I wasn’t at the original concert.

I was a wee lad of not-quite 5 in 1969 but I was part of an army of talented editors, reporters and photographers from the Times Herald-Record who covered the 25th anniversary goings-on in 1994. 

The 1969 concert was a local story for the THR as it unfolded in the heart of its coverage area. In fact, it has been said that the THR came close to winning the Pulitzer Prize for local or spot news for its coverage of Woodstock. 

In 1994, there were to be TWO simultaneous anniversary events:

There was a heavily promoted, sanctioned celebration of music taking place over three days in Saugerties, N.Y., about 75 miles northeast from the original 1969 concert site in Bethel, N.Y., in Sullivan County in the Catskills. 

At the same time, we were bracing for tens of thousands of pilgrims to visit the original site in what would be — if history were any guide — a ragtag disorganized gathering of campers, hippies and Woodstock devotees who wanted to keep the spirit of ’69 alive.

In years past, the time leading up to the anniversaries were fraught with tensions between those who wanted to visit and the property owner.

I recall one year the owner spread chicken shit throughout the field to prevent campers from making impromptu pilgrimages to the site, which some consider a shrine or some kind of holy ground.

But in 1994, there was acceptance that the original site would be hosting visitors and the authorities were prepared.

The Times Herald-Record put out special daily editions of Woodstock anniversary coverage in addition to filling content in its main “book” — the daily tabloid.

Most of the teams in Saugerties and Bethel slept in tents, though I seem to recall there was a house we rented in Bethel as well.

Forget laptops and Wi-Fi.
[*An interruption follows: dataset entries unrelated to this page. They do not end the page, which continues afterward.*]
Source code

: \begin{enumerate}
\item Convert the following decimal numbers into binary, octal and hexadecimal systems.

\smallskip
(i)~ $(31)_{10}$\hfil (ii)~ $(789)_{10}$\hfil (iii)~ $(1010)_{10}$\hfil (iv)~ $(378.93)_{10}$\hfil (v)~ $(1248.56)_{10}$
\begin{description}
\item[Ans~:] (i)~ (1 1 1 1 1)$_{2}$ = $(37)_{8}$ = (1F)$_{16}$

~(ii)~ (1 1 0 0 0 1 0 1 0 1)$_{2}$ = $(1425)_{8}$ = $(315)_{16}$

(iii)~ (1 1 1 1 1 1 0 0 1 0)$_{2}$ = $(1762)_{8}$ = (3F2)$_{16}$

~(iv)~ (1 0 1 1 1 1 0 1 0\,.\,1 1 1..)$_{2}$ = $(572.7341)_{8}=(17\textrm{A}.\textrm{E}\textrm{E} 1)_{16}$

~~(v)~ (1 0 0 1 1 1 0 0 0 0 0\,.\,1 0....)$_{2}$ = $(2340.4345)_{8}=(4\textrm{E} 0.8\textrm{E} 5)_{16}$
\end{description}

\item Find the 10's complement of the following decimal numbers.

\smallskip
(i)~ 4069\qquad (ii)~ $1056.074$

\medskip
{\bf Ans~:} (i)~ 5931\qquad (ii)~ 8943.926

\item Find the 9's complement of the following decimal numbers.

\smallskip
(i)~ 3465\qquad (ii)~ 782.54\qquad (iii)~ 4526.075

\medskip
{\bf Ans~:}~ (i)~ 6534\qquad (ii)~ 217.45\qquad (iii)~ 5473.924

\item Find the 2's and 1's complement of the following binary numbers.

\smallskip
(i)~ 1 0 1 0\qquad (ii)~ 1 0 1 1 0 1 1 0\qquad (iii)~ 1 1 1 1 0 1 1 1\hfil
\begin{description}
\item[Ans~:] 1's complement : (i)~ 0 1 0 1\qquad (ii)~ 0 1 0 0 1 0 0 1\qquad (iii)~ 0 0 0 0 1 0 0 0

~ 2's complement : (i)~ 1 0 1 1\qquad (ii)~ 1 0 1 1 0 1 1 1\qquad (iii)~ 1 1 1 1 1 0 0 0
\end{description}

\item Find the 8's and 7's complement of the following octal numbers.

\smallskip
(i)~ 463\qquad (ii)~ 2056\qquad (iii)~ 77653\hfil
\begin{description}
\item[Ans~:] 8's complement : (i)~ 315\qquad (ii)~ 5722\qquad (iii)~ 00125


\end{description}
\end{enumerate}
We transmitted our stories on Radio Shack TRS-80s and film was couriered back to the main office for processing.

The memories I have of the coverage are more like a loose collection of snapshots than an organized photo album: 

Stories of our late beloved editor Mike Levine raising the roof with his snoring at Saugerties; the muddy mosh pit; my colleagues going for an early-morning swim at the lake at Bethel; the blended haze of smoke from the campfire and marijuana in Bethel and the excitement of being part of such a huge story. 

I recall going to the original concert site ahead of the 25th anniversary gathering to do reporting.

I was interviewing some people and gathering color for a story and when I returned to my car (a blue Ford Escort hatchback) I discovered someone had placed a Woodstock bumper sticker on it!

It depicted the iconic Woodstock dove-and-guitar logo. 

At first, I was pissed.

How dare someone deface my property like that! After a short while, I took it in my stride and it became something of a novelty.

It also represented something else: A way to share in something bigger than myself and to not let petty grievances get in the way of what I am sure was not some act of low-level vandalism but a goodwill gesture meant to spread peace and love.

It was a reminder not so much of the concert per se, but of a sentiment that — like those concert-goers of so many years ago who needed fresh clothing, shelter, food or just help — we can be our brother’s keeper.

At a time when the world feels like it’s spinning off its axis, I could do with having someone slap that bumper sticker on my car again.